ギモン1|そのそも値上げすべきサロンとは?
コレ、そもそもの話ですが、
- 今スグ値上げを考えた方がいいサロン
- 値上げは中・長期でオッケーなサロン
が、あります。1に入る基準は、
「1時間あたりの平均単価が、6000円を大きく下回るサロン」
です。つまり、10分あたり平均1000円ですね。
美容室・ネイルサロンは別ですが(タイムアップという別の解決策も考えられるため)、多くのサロンでは、
「○○コース 60分 6000円」
のように、
「すでに絶対的な時間制限がある」
という場合が多いかと思います。特に、このようなメニュー中心のサロン。かつ、1時間平均で6000円を大きく下回るサロンは、値上げを考えた方がいいでしょう。
ギモン2|値上げがもたらすメリット・デメリットとは?
値上げを考える時、メリットは明らかです。
- 同じ労働時間内で、収益アップができる。
- 値上げ前と同じ時間内で、売上の上限をアップできる。
といった効果があります。逆に、デメリットを考えると、
- 失客の可能性がある。
- 新規集客の難易度が上がる可能性がある。
といったところでしょうか。しかし、あなたもきちんと準備すれば、デメリットを恐れる必要はありません。
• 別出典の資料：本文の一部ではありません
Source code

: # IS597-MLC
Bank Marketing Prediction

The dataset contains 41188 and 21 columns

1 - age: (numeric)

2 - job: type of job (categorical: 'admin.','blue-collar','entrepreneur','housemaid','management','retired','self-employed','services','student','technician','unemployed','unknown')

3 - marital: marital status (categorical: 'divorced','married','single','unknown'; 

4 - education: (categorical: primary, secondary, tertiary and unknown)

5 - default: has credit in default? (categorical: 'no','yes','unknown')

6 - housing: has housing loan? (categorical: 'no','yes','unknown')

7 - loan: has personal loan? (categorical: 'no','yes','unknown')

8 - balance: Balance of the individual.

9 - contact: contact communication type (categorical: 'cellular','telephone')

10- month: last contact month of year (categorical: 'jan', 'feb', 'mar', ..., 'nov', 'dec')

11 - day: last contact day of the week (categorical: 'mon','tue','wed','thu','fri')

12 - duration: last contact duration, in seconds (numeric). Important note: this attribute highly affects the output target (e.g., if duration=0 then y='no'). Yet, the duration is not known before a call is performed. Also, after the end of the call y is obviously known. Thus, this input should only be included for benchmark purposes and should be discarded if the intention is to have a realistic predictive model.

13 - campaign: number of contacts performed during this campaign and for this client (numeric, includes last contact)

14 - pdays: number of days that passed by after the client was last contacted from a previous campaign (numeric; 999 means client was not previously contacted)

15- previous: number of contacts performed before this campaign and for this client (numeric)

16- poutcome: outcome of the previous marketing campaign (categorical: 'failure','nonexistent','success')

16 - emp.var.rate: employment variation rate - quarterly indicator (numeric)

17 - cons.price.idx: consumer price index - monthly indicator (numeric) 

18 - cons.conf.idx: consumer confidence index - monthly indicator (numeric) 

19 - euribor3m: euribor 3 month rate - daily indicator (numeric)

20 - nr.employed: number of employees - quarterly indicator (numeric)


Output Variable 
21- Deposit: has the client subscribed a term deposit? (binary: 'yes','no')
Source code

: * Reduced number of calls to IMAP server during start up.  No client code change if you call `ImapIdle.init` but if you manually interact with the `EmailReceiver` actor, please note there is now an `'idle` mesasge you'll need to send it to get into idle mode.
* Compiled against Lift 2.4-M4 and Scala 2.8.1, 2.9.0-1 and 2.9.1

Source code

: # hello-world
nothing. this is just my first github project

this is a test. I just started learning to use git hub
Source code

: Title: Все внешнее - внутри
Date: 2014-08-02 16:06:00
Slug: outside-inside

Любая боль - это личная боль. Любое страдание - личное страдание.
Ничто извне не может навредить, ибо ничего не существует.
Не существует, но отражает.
ギモン3|「値上げ」と「客単アップ」は、ゼンゼン違う?
けっこう混同されやすいですが、「値上げ」と「客単アップ」って、ゼンゼン意味がちがいます。
客単アップとは、
- コースメニューの提案をする
- オプションメニューの提案をする
- 既存よりも上位コースをつくる
などして、客単価を上げていくことです。
対して、「値上げ」はその言葉どおり、「価格そのものを上げること」となります。
これは、実は単価アップする事よりも、かなり高度な行為なのです。
「コースやオプションがしっかり売れていない。」
という場合は、現状でも客単アップの余地がたくさんあります。そういう方は、まずは客単アップから取り組む方が早いでしょうし、リスクも少ないでしょう。これに関しては、
で、詳しくお話しています。
ギモン4|リスク最小限の値上げとは?
サロンで値上げを行う場合、当然、リスクも伴います。メリット・デメリットの項でもお話した、
- 失客の可能性がある。
- 新規集客の難易度が上がる可能性がある。
の、2つです。ここでは、そんな値上げのリスクを最小限におさえる方法について、ご紹介します。
顧客は据置き価格・新規のみ値上げする。
まず、「既存客の失客」について。これはシンプルに、
- 既存客は据置き価格
- 新規客のみ値上げ
という方法で、解決できます。既存客の価格がそのままのである以上、
「値上げの即効性」
はありませんが、その分、失客のリスクはゼロと言えます。
新規集客の難易度が上がる可能性
さきほどの方法でも、新規は値上げするワケですから、
「新規が減る可能性」
は、否めません。多少の値上げなら、さほど影響はないでしょうが、
「今までお得感だけ打ち出して集客していた。」
という場合は、リスクがあります。考えてみれば、当然の話です。
対策としては、
「サロンそのものや、メニューの魅力を十分に伝える努力をする。発信する準備をしておく。」
これが出来れば、
「値上げしてから新規が激減した・・・」
みたいな事態にはならないハズです。
も参考にしながら、あなたのサロンの魅力を100%伝える努力をしましょう!
ギモン5|単なる値上げは、最もリスキー?
単なる値上げとは、
「何も付加価値をつけずに、価格を上げること」
です。本当はコレを目指したいのですが、リスクは最も高くなります。
- 新商材の導入
- 新サービスの付加
- メニューのキャッチコピーや打ち出し
など、十分な対策をした上で、値上げを行う方が安全です。仮に、1,2がなかったとしても、3は必須と言えるでしょう。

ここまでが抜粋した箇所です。